Through the analysis of the prediction data of the 12 cities in the Fenwei plain, we noticed that the performances of different prediction models were different in reducing errors and improving the consistency of changes of changes in different cities. The prediction errors might have something to do with the different types of city characteristics and the degree of dispersion of the concentration of air pollution in different seasons. We used four models of deep learning to train and test. The results show that XGBoost-MSCGL has the highest prediction accuracy for most of the city’s test sets, and it is better than other models in terms of prediction performance.

5. Discussion

In this study, the PM_2.5 feature selection based on XGBoost, combined with MSCNN to extract temporal and spatial features, and GA optimized LSTM, were used to establish the XGBoost-MSCGL air pollutant concentration prediction model. Compared with other machine learning, feature selection combined with feature extraction and combined with deep learning is an effective method for processing big data (especially spatio-temporal feature data). Combining spatio-temporal feature and models can improve the performance of spatio-temporal data prediction to a certain extent. In different cities, the importance of PM 2.5 influencing factors are different. It is necessary to select PM_2.5 influencing factors in different cities and propose redundant features and delete redundant features in order to avoid influencing the accuracy of the prediction model. The prediction method proposed in this paper is feasible for the PM_2.5 h concentration data prediction in multiple cities, and the method can be used in multiple regions and predictions on different atmospheric pollutant concentration. In terms of input variables, regular monitoring data from the National Environmental Monitoring Station, and China Meteorological Administration are used. In terms of modeling methods, machine learning and deep learning algorithms are combined. On the premise of eliminating redundant features, space and time features are considered, and a genetic algorithm is used to optimize the parameters of the LSTM network, enabling it to capture optimal parameters better. With stronger capturing ability, the long-term dependence relationship hidden by air quality data is more accurate, and the prediction accuracy is further improved.

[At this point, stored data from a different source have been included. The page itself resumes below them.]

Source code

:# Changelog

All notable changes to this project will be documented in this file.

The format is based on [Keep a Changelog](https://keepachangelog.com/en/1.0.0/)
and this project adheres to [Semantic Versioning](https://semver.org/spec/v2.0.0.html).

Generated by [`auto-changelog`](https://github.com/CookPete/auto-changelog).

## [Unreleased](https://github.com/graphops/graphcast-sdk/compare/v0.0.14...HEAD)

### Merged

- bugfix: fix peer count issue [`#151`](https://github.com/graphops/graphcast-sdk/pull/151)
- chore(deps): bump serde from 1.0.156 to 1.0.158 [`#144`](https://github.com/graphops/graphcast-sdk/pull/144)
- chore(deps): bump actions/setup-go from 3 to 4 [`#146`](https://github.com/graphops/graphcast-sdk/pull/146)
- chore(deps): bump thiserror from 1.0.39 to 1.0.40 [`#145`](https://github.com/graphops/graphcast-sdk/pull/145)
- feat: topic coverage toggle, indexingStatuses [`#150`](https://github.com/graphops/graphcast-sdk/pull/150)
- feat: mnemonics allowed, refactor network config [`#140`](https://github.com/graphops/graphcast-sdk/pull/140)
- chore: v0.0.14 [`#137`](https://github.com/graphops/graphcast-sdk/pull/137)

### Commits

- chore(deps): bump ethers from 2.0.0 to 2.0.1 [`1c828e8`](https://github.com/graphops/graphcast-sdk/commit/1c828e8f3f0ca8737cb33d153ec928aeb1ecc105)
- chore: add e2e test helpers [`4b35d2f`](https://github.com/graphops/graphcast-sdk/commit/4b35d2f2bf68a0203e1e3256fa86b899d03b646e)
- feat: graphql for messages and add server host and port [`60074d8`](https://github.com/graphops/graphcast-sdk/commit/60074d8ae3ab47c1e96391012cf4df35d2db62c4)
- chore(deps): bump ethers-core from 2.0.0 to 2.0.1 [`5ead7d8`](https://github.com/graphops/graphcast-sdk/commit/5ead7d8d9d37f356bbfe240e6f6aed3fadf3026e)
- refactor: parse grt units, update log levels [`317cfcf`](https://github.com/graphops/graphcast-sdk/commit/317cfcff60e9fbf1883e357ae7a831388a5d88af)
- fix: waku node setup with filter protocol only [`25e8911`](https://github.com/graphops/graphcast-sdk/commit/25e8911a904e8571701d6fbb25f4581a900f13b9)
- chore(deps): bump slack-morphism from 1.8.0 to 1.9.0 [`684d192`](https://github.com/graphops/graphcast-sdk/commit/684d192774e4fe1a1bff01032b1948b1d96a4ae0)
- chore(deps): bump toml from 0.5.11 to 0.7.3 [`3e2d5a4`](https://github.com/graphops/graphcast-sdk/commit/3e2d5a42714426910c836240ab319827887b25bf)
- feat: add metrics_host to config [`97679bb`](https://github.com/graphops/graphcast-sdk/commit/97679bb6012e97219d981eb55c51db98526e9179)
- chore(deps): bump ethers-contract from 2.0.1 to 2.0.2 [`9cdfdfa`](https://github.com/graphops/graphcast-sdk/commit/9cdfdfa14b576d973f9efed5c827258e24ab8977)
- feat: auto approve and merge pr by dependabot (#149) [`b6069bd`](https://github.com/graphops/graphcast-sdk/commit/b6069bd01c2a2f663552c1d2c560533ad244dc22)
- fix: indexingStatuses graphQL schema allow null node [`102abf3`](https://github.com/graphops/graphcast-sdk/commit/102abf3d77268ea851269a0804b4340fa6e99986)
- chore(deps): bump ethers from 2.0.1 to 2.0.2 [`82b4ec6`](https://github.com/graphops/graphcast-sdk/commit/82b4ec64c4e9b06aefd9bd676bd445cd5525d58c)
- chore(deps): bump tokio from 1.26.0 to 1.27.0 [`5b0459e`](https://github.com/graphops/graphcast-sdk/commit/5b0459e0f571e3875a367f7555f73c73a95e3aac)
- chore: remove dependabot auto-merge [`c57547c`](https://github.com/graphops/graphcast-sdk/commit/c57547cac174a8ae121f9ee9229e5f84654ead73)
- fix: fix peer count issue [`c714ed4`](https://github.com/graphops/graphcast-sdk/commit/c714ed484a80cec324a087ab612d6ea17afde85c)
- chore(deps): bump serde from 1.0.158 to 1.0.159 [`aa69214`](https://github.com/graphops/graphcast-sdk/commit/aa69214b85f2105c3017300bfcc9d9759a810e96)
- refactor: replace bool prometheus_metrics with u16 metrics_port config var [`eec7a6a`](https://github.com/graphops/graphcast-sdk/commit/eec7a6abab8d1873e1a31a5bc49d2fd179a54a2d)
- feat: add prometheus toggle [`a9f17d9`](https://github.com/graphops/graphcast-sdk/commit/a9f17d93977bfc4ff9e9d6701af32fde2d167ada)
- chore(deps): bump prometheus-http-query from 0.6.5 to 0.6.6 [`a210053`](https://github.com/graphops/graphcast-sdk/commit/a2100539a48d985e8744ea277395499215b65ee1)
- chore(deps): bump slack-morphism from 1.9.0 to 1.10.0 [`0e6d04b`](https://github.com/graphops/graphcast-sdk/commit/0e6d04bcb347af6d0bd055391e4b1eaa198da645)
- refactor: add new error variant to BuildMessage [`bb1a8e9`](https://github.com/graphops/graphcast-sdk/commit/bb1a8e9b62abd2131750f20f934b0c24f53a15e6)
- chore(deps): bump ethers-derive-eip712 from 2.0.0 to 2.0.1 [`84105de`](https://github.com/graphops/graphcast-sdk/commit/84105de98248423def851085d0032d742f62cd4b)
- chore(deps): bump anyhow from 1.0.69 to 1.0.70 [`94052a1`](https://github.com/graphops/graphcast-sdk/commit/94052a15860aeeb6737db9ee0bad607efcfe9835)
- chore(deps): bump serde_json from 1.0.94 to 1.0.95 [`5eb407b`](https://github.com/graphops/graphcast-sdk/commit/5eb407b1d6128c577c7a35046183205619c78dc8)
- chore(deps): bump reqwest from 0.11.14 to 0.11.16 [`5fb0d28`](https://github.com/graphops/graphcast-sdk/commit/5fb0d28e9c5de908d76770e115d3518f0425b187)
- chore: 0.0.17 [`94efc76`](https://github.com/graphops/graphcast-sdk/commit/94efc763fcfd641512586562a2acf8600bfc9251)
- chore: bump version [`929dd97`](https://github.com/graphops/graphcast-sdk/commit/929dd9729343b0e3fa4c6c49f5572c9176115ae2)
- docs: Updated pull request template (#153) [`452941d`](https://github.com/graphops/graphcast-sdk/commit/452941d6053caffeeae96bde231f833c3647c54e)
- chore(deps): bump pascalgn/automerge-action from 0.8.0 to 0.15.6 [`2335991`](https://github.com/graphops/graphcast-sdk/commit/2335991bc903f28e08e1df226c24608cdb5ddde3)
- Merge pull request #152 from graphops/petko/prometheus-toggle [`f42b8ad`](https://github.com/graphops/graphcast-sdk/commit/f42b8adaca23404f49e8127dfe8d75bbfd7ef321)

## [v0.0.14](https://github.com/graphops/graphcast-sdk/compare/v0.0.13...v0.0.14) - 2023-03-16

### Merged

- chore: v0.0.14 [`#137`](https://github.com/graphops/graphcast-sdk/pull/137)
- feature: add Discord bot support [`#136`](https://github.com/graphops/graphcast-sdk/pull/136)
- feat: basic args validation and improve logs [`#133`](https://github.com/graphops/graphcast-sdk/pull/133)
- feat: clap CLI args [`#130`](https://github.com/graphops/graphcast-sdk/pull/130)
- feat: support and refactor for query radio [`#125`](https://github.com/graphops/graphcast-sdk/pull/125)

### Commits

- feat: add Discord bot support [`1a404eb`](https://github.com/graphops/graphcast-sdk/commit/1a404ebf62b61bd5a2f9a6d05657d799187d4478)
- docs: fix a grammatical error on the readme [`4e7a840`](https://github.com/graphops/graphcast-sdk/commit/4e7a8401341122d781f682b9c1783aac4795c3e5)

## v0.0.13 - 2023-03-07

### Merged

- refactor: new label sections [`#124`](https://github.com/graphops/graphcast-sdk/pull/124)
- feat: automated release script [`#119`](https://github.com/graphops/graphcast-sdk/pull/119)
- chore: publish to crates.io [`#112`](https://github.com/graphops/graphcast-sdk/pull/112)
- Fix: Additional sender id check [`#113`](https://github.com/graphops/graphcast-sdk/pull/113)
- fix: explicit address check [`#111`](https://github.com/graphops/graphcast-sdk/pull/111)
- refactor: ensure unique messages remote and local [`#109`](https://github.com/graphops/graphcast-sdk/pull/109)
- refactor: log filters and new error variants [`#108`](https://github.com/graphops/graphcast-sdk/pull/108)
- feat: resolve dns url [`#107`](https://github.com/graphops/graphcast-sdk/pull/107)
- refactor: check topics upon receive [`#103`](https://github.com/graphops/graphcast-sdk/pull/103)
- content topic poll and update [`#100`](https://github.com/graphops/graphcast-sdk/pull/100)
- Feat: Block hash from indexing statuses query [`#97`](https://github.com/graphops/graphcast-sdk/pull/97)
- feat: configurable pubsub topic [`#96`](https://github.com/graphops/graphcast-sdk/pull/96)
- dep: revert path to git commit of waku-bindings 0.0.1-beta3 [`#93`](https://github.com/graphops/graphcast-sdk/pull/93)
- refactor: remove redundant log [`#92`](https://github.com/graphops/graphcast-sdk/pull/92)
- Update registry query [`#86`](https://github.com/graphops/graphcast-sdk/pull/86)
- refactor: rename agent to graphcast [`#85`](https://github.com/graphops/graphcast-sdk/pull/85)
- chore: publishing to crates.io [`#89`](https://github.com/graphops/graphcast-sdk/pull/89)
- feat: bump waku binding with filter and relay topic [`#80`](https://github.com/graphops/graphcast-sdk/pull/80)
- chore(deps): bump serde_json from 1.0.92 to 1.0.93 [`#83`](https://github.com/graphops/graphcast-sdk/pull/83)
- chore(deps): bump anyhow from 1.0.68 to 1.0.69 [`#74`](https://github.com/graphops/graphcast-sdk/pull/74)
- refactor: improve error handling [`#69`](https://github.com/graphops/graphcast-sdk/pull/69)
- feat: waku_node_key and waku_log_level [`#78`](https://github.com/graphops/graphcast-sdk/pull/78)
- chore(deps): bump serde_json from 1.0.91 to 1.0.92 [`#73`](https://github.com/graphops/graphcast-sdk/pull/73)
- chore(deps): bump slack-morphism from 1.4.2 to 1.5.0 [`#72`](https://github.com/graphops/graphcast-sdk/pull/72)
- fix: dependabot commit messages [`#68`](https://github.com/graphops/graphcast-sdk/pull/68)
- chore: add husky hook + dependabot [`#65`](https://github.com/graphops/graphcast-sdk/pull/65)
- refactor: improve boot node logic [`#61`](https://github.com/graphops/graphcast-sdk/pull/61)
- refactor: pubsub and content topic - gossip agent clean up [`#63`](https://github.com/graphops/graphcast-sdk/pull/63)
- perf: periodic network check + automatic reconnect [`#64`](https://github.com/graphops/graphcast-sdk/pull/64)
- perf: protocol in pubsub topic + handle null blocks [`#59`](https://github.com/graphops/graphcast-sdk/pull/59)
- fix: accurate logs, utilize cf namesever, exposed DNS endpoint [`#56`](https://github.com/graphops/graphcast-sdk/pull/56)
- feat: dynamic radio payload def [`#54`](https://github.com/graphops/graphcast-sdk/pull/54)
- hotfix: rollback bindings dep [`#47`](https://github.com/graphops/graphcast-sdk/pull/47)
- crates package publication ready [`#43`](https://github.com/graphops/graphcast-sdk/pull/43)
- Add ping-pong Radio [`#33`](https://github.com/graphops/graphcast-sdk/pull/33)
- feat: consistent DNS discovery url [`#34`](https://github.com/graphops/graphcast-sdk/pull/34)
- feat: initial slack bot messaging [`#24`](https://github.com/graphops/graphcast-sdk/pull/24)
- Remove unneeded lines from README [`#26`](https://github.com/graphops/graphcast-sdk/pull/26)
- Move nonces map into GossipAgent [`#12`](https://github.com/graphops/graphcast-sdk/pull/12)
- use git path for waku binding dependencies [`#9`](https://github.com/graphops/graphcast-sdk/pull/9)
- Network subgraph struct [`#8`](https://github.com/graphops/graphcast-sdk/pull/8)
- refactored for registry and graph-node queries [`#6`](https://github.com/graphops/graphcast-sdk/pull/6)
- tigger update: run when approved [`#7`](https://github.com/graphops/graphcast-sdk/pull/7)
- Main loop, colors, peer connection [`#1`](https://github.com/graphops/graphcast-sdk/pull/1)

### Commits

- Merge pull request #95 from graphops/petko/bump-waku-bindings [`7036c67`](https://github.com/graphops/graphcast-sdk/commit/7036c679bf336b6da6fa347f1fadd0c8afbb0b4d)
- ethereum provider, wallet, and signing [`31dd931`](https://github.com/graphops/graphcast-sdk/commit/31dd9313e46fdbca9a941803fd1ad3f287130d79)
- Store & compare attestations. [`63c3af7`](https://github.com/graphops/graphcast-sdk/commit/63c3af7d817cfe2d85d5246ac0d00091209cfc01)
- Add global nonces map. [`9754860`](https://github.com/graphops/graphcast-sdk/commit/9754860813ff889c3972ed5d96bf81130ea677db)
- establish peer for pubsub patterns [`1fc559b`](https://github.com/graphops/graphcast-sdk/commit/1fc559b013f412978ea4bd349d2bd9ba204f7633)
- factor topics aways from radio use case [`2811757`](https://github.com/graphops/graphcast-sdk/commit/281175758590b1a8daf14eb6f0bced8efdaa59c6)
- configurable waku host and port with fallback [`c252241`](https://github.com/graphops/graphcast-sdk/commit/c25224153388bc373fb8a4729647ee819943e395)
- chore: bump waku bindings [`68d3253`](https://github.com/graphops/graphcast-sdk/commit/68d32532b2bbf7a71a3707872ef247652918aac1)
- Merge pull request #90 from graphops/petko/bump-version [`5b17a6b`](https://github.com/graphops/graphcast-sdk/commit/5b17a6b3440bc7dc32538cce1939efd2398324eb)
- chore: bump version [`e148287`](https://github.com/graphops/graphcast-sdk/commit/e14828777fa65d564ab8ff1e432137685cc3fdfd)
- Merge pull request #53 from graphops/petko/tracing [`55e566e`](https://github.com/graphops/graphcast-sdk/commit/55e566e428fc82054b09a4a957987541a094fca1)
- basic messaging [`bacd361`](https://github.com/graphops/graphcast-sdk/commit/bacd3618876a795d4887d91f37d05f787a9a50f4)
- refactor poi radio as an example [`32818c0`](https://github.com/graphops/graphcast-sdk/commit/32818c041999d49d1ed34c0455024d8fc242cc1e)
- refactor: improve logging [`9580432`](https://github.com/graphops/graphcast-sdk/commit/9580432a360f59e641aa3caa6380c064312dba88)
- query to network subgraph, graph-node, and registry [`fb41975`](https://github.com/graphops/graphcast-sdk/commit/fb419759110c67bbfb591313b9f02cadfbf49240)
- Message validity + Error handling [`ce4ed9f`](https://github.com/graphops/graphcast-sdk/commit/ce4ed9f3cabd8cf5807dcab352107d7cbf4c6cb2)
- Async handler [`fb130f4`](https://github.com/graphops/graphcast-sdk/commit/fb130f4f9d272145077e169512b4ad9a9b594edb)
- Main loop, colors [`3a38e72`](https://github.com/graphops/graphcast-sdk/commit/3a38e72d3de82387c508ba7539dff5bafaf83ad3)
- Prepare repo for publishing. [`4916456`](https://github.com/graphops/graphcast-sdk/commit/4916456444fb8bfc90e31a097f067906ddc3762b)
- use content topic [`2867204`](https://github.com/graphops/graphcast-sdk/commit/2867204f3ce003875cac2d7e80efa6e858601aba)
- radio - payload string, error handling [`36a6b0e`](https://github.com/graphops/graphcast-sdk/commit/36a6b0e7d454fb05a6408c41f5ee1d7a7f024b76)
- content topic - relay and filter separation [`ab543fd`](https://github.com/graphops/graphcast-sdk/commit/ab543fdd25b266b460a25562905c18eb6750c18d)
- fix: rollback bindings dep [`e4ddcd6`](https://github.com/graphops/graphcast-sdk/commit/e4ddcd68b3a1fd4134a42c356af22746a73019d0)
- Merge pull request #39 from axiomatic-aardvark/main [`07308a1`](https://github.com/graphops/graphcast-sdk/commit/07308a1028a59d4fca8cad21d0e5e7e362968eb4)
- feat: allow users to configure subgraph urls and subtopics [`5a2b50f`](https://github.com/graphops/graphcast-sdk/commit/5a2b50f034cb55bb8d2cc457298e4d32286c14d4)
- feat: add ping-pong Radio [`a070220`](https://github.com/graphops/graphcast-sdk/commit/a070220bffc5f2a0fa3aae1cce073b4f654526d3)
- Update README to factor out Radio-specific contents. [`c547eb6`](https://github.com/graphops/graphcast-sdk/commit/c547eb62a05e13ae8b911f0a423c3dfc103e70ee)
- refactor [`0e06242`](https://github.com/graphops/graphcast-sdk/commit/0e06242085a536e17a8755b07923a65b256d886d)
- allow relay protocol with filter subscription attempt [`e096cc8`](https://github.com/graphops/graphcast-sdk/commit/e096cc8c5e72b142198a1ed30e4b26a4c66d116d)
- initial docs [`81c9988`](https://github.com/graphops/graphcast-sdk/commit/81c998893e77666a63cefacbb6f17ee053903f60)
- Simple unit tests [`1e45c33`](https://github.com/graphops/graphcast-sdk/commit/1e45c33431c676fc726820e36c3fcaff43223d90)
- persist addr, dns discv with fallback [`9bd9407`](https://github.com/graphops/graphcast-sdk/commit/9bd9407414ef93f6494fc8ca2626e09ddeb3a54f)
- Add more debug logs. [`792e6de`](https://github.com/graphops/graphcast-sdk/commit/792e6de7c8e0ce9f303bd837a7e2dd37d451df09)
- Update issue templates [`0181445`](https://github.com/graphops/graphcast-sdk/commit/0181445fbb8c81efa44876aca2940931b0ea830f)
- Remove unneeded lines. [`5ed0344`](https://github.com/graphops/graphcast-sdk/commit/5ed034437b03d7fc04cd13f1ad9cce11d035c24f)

The shortcoming of this research is that in different cities, the performances of XGBoost-MSCGL model may be different due to driving factors, spatio-temporal characteristics, model types, model structure, and model development methods. We find that in cities such as Xi’an, the model performs well. However, in some cities, their performances cannot achieve the same accuracy and prediction effect. The dispersion of PM 2.5 concentration data in different cities and other city air pollutants may also affect the prediction performance of the model. So, it was necessary to further analyze the reason for the difference. At the same time, the data volume, the dispersion between air pollutant concentration values and space features might also affect the performance of model prediction. So, it was necessary to further analyze the reason for the difference. In this study, the range and interval prediction of air pollutants concentrations are not taken into consideration. In following researches, it needs to be discussed in detail. Only in this way could the relevant government and enterprises better monitor and manage the release of air pollution.

6. Conclusions

In this study, based on the hourly concentration data and meteorological data of six air pollutants in 12 cities in the Fenwei Plain in 2020, a PM 2.5 concentration prediction model, based on XGBoost-MSCGL, was established, and the performance of the model was compared with XGBoost-MLP, XGBoost-LSTM, and XGBoost-CNN. The main research results are as follows: In the PM_2.5 concentration prediction, the XGBoost-MSCGL model performs better in 12 cities in the Fenwei Plain, with smaller error values and better prediction results. As for feature selection, compared with the prediction of all influencing factors, the prediction effect of the former is significantly improved for the factors of feature selection. From the perspective of spatio-temporal characteristics, the hourly concentration prediction performance of the 12 cities considering spatio-temporal characteristics is better than the prediction model that does not consider spatio-temporal characteristics. From the perspective of the optimized model, the accuracy of the optimized model is significantly improved compared to the unoptimized model. In general, based on feature selection, screening the influencing factors of PM_2.5 according to their importance helps to reduce the feature redundancy of the data set. In terms of overall performance, the prediction performance of the XGBoost-MSCGL model is generally better than that of the XGBoost-MLP, XGBoost-LSTM, and XGBoost-CNN models. Compared with other prediction methods, the PM2.5 concentration prediction, based on the XGBoost-MSCGL model, has better performance in accurately predicting the actual data in different cities. Compared with other models, it has a higher accuracy improvement and achieves better prediction especially when the data are at extremely high and low points in the sharp fluctuations. The migration of the model is verified by the prediction results of 12 cities in Fenwei plain. The concentration change direction and volatility of PM2.5 need to be further considered in future research.

Author Contributions

The article was written through the contributions of all authors. H.D.: conceptualization, methodology, modelling, analysis, writing—original draft preparation. G.H.: conceptualization, modelling, writing—reviewing and editing, revision. H.Z.: modelling, analysis, writing—original draft preparation, writing—reviewing and editing. F.Y.: analysis writing—reviewing and editing, revision. All authors have read and agreed to the published version of the manuscript.

Funding

This paper is funded by the National Natural Science Foundation of China (71874134). Key Project of Basic Natural Science Research Plan of Shaanxi Province (2019JZ-30).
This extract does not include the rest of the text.